*Exercise objective*
What lines below contain the string "spine"? List them all.

#####

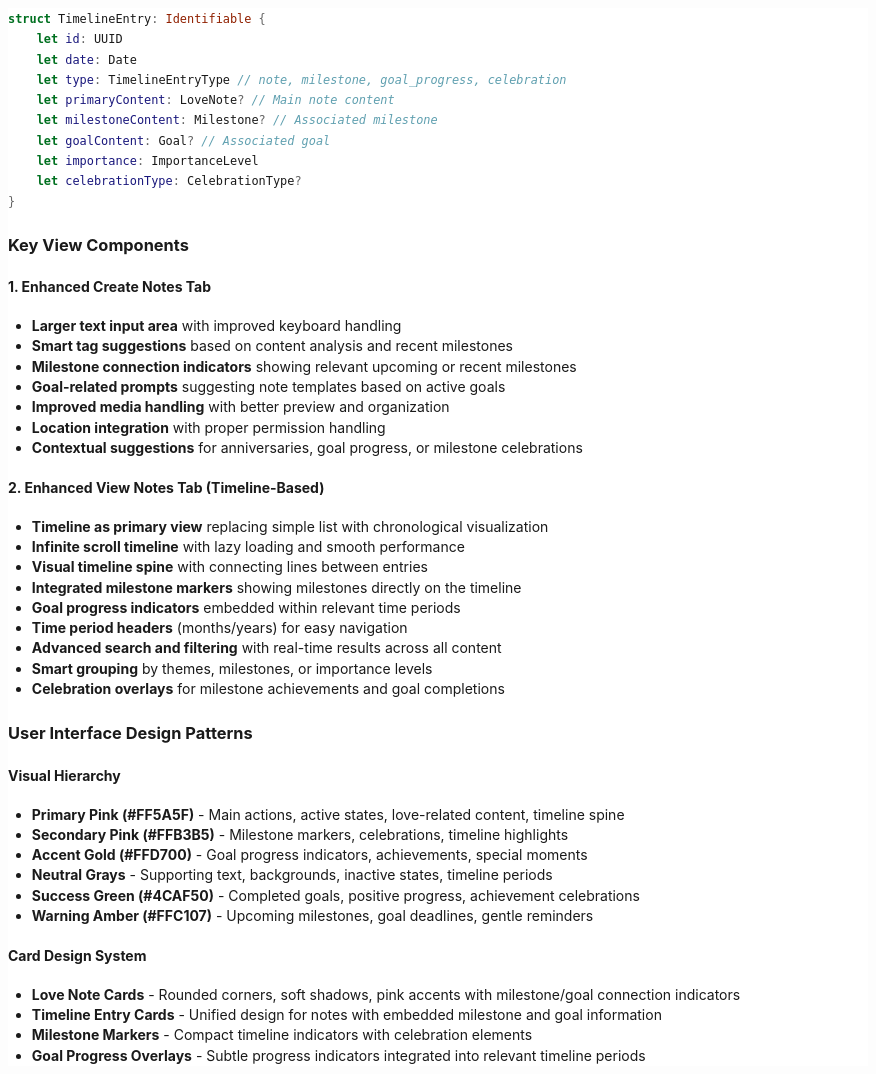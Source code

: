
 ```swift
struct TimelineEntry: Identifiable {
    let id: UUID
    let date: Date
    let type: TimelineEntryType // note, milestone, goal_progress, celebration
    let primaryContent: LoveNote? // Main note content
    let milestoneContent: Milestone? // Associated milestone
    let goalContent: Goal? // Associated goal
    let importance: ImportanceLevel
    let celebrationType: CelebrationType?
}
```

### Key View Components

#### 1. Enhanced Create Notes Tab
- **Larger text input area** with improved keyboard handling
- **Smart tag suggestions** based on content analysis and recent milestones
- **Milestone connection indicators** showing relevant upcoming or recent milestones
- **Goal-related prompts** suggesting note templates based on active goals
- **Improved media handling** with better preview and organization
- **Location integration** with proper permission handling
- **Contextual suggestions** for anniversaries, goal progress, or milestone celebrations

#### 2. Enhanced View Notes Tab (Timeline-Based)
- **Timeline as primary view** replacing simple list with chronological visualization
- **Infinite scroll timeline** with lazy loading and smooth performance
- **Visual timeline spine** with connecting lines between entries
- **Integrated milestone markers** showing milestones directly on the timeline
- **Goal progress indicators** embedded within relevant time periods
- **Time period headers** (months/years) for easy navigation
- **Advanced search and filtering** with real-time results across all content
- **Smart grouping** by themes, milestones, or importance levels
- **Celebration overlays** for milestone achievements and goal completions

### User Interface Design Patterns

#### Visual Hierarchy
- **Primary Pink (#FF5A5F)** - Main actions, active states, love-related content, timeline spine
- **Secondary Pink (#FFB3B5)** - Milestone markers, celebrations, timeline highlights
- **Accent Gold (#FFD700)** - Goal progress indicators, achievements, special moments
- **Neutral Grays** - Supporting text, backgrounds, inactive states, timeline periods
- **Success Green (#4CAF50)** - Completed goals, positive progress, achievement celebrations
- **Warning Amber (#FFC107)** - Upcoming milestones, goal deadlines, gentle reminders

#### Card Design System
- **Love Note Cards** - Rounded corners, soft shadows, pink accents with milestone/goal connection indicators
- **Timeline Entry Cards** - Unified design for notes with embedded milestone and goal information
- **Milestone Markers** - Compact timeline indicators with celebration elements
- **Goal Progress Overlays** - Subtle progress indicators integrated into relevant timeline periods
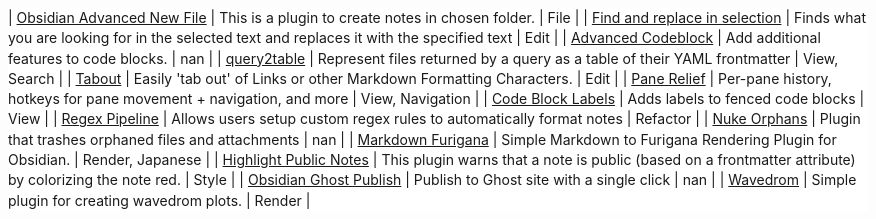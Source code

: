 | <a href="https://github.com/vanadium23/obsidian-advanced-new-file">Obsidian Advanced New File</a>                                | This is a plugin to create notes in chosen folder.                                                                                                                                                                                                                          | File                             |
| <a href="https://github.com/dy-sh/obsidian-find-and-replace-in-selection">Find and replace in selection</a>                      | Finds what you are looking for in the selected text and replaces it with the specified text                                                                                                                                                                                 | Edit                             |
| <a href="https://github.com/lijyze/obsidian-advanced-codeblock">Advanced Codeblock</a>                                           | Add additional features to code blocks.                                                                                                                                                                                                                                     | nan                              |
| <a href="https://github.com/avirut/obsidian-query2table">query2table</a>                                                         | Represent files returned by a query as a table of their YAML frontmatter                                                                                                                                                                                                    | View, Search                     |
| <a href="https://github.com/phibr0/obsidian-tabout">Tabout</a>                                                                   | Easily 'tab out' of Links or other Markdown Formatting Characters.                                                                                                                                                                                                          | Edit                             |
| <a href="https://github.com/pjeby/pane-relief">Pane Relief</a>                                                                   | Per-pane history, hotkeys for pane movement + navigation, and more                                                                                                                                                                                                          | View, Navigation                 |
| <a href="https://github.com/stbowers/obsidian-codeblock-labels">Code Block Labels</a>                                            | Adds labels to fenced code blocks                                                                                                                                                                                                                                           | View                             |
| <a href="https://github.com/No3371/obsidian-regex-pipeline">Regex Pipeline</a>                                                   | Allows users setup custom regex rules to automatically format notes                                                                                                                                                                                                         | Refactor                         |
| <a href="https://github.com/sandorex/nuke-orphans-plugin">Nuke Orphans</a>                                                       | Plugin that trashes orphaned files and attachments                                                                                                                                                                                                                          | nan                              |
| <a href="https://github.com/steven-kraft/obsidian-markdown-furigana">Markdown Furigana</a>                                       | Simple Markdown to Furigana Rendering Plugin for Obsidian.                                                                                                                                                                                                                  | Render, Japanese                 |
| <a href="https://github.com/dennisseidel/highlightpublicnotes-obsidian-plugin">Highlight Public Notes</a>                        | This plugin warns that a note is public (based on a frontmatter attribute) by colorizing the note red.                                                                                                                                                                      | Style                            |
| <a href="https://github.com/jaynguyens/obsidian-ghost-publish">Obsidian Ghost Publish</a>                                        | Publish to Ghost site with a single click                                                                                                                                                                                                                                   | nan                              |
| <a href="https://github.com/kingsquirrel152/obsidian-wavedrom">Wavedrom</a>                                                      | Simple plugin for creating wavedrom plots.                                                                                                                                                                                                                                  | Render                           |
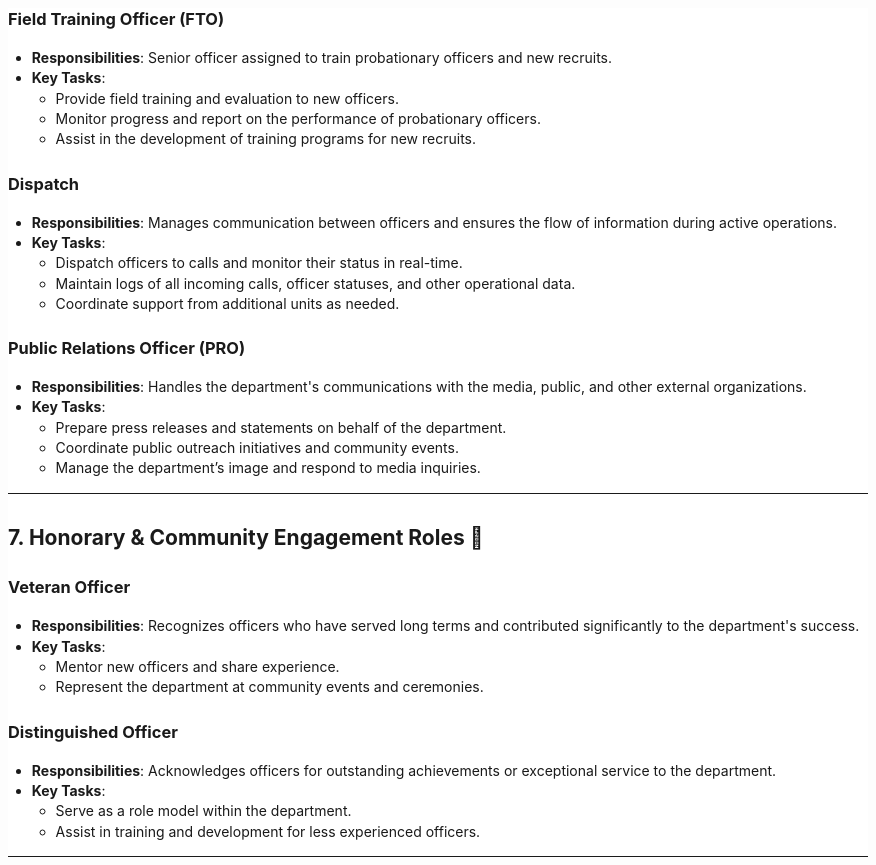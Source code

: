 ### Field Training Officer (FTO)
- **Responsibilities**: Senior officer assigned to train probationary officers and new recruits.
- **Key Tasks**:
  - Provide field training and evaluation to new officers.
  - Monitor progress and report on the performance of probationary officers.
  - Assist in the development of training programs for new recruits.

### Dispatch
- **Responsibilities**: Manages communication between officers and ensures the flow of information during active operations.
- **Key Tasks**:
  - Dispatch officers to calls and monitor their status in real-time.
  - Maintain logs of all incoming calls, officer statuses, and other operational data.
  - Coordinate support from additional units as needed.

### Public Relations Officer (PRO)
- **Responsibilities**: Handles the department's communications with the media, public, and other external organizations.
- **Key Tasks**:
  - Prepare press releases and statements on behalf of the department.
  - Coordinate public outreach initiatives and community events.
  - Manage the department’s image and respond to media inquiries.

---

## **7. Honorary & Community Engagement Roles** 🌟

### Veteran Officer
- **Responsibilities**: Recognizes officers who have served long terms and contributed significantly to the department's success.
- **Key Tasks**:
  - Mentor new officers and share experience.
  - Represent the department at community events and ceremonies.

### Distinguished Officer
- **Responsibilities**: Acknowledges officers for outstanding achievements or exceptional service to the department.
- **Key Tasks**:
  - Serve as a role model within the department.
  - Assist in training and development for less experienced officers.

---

#####

*Answer to this exercise*
- **Visual timeline spine** with connecting lines between entries
- **Primary Pink (#FF5A5F)** - Main actions, active states, love-related content, timeline spine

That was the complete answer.